### Problem
Lines with "Jacobians": copy each one from the listing below.

____________________

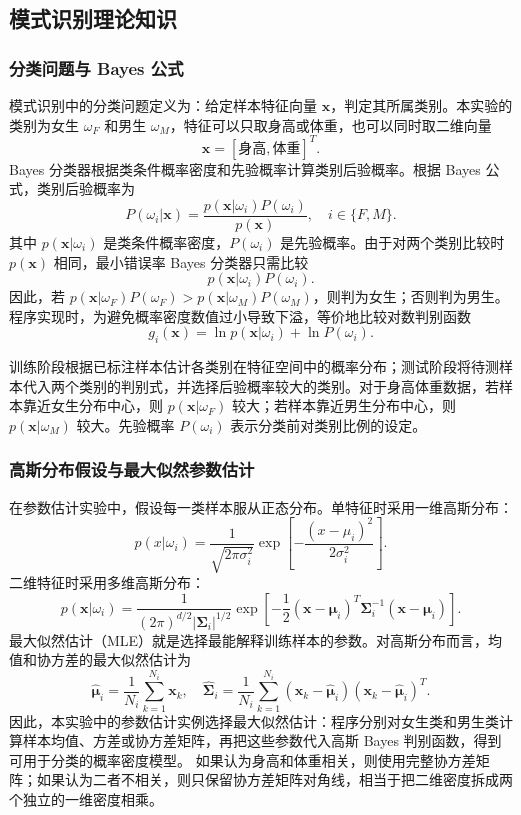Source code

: \documentclass[UTF8,a4paper,12pt]{ctexart}
\begin{document}
\subsection{模式识别理论知识}

\subsubsection{分类问题与 Bayes 公式}

模式识别中的分类问题定义为：给定样本特征向量 $\boldsymbol{x}$，判定其所属类别。本实验的类别为女生 $\omega_F$ 和男生 $\omega_M$，特征可以只取身高或体重，也可以同时取二维向量
\[
\boldsymbol{x} = [\text{身高},\text{体重}]^T .
\]
Bayes 分类器根据类条件概率密度和先验概率计算类别后验概率。根据 Bayes 公式，类别后验概率为
\[
P(\omega_i|\boldsymbol{x}) = \frac{p(\boldsymbol{x}|\omega_i)P(\omega_i)}{p(\boldsymbol{x})},\quad i\in\{F,M\}.
\]
其中 $p(\boldsymbol{x}|\omega_i)$ 是类条件概率密度，$P(\omega_i)$ 是先验概率。由于对两个类别比较时 $p(\boldsymbol{x})$ 相同，最小错误率 Bayes 分类器只需比较
\[
p(\boldsymbol{x}|\omega_i)P(\omega_i).
\]
因此，若 $p(\boldsymbol{x}|\omega_F)P(\omega_F)>p(\boldsymbol{x}|\omega_M)P(\omega_M)$，则判为女生；否则判为男生。程序实现时，为避免概率密度数值过小导致下溢，等价地比较对数判别函数
\[
g_i(\boldsymbol{x}) = \ln p(\boldsymbol{x}|\omega_i)+\ln P(\omega_i).
\]

训练阶段根据已标注样本估计各类别在特征空间中的概率分布；测试阶段将待测样本代入两个类别的判别式，并选择后验概率较大的类别。对于身高体重数据，若样本靠近女生分布中心，则 $p(\boldsymbol{x}|\omega_F)$ 较大；若样本靠近男生分布中心，则 $p(\boldsymbol{x}|\omega_M)$ 较大。先验概率 $P(\omega_i)$ 表示分类前对类别比例的设定。

\subsubsection{高斯分布假设与最大似然参数估计}

在参数估计实验中，假设每一类样本服从正态分布。单特征时采用一维高斯分布：
\[
p(x|\omega_i)=\frac{1}{\sqrt{2\pi\sigma_i^2}}\exp\left[-\frac{(x-\mu_i)^2}{2\sigma_i^2}\right].
\]
二维特征时采用多维高斯分布：
\[
p(\boldsymbol{x}|\omega_i)=\frac{1}{(2\pi)^{d/2}|\boldsymbol{\Sigma}_i|^{1/2}}
\exp\left[-\frac{1}{2}(\boldsymbol{x}-\boldsymbol{\mu}_i)^T\boldsymbol{\Sigma}_i^{-1}(\boldsymbol{x}-\boldsymbol{\mu}_i)\right].
\]
最大似然估计（MLE）就是选择最能解释训练样本的参数。对高斯分布而言，均值和协方差的最大似然估计为
\[
\hat{\boldsymbol{\mu}}_i=\frac{1}{N_i}\sum_{k=1}^{N_i}\boldsymbol{x}_k,
\quad
\hat{\boldsymbol{\Sigma}}_i=\frac{1}{N_i}\sum_{k=1}^{N_i}(\boldsymbol{x}_k-\hat{\boldsymbol{\mu}}_i)(\boldsymbol{x}_k-\hat{\boldsymbol{\mu}}_i)^T.
\]
因此，本实验中的参数估计实例选择最大似然估计：程序分别对女生类和男生类计算样本均值、方差或协方差矩阵，再把这些参数代入高斯 Bayes 判别函数，得到可用于分类的概率密度模型。
如果认为身高和体重相关，则使用完整协方差矩阵；如果认为二者不相关，则只保留协方差矩阵对角线，相当于把二维密度拆成两个独立的一维密度相乘。
\end{document}
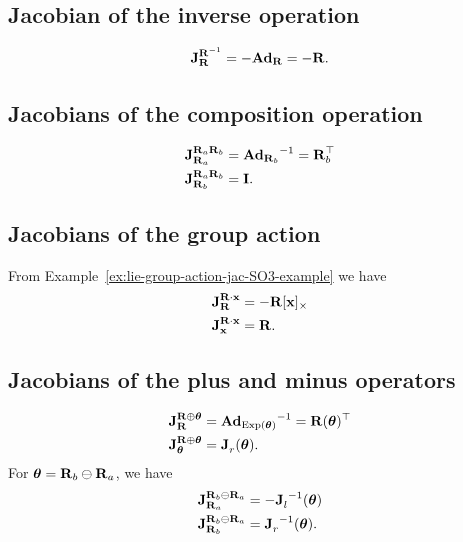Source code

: \subsection{Jacobian of the inverse operation}
\begin{equation}
  \jac{\matR^{-1}}{\matR} = -\mAd_\matR = -\matR.
\end{equation}

\subsection{Jacobians of the composition operation}
\begin{align}
  \jac{\matR_a \matR_b}{\matR_a} &= {\mAd_{\matR_b}}^{-1} = \matR_b\trans\\
  \jac{\matR_a \matR_b}{\matR_b} &= \matI.
\end{align}

\subsection{Jacobians of the group action}
From Example~\ref{ex:lie-group-action-jac-SO3-example} we have
\begin{align}
  \jac{\matR \cdot \vecx}{\matR} &= -\matR [\vecx]_\times\\
  \jac{\matR \cdot \vecx}{\vecx} &= \matR.
\end{align}

\subsection{Jacobians of the plus and minus operators}
\begin{align}
  \jac{\matR \oplus \vectheta}{\matR} &= {\mAd_{\Exp(\vectheta)}}^{-1} = \matR(\vectheta)\trans\\
  \jac{\matR \oplus \vectheta}{\vectheta} &= \jac{}{r}(\vectheta).
\end{align}
For $\vectheta = \matR_b \ominus \matR_a$, we have
\begin{align}
  \jac{\matR_b \ominus \matR_a}{\matR_a} &= -\jac{}{l}^{-1}(\vectheta)\\
  \jac{\matR_b \ominus \matR_a}{\matR_b} &= \jac{}{r}^{-1}(\vectheta).
\end{align}

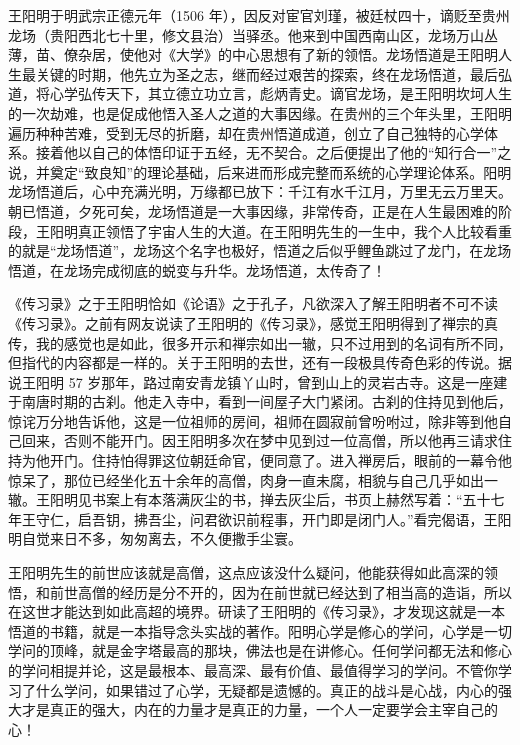 王阳明于明武宗正德元年（1506 年），因反对宦官刘瑾，被廷杖四十，谪贬至贵州龙场（贵阳西北七十里，修文县治）当驿丞。他来到中国西南山区，龙场万山丛薄，苗、僚杂居，使他对《大学》的中心思想有了新的领悟。龙场悟道是王阳明人生最关键的时期，他先立为圣之志，继而经过艰苦的探索，终在龙场悟道，最后弘道，将心学弘传天下，其立德立功立言，彪炳青史。谪官龙场，是王阳明坎坷人生的一次劫难，也是促成他悟入圣人之道的大事因缘。在贵州的三个年头里，王阳明遍历种种苦难，受到无尽的折磨，却在贵州悟道成道，创立了自己独特的心学体系。接着他以自己的体悟印证于五经，无不契合。之后便提出了他的“知行合一”之说，并奠定“致良知”的理论基础，后来进而形成完整而系统的心学理论体系。阳明龙场悟道后，心中充满光明，万缘都已放下：千江有水千江月，万里无云万里天。朝已悟道，夕死可矣，龙场悟道是一大事因缘，非常传奇，正是在人生最困难的阶段，王阳明真正领悟了宇宙人生的大道。在王阳明先生的一生中，我个人比较看重的就是“龙场悟道”，龙场这个名字也极好，悟道之后似乎鲤鱼跳过了龙门，在龙场悟道，在龙场完成彻底的蜕变与升华。龙场悟道，太传奇了！

《传习录》之于王阳明恰如《论语》之于孔子，凡欲深入了解王阳明者不可不读《传习录》。之前有网友说读了王阳明的《传习录》，感觉王阳明得到了禅宗的真传，我的感觉也是如此，很多开示和禅宗如出一辙，只不过用到的名词有所不同，但指代的内容都是一样的。关于王阳明的去世，还有一段极具传奇色彩的传说。据说王阳明 57 岁那年，路过南安青龙镇丫山时，曾到山上的灵岩古寺。这是一座建于南唐时期的古刹。他走入寺中，看到一间屋子大门紧闭。古刹的住持见到他后，惊诧万分地告诉他，这是一位祖师的房间，祖师在圆寂前曾吩咐过，除非等到他自己回来，否则不能开门。因王阳明多次在梦中见到过一位高僧，所以他再三请求住持为他开门。住持怕得罪这位朝廷命官，便同意了。进入禅房后，眼前的一幕令他惊呆了，那位已经坐化五十余年的高僧，肉身一直未腐，相貌与自己几乎如出一辙。王阳明见书案上有本落满灰尘的书，掸去灰尘后，书页上赫然写着：“五十七年王守仁，启吾钥，拂吾尘，问君欲识前程事，开门即是闭门人。”看完偈语，王阳明自觉来日不多，匆匆离去，不久便撒手尘寰。

王阳明先生的前世应该就是高僧，这点应该没什么疑问，他能获得如此高深的领悟，和前世高僧的经历是分不开的，因为在前世就已经达到了相当高的造诣，所以在这世才能达到如此高超的境界。研读了王阳明的《传习录》，才发现这就是一本悟道的书籍，就是一本指导念头实战的著作。阳明心学是修心的学问，心学是一切学问的顶峰，就是金字塔最高的那块，佛法也是在讲修心。任何学问都无法和修心的学问相提并论，这是最根本、最高深、最有价值、最值得学习的学问。不管你学习了什么学问，如果错过了心学，无疑都是遗憾的。真正的战斗是心战，内心的强大才是真正的强大，内在的力量才是真正的力量，一个人一定要学会主宰自己的心！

____________________

### Task output
\subsection{Jacobians of the composition operation}
\subsection{Jacobians of the group action}
\subsection{Jacobians of the plus and minus operators}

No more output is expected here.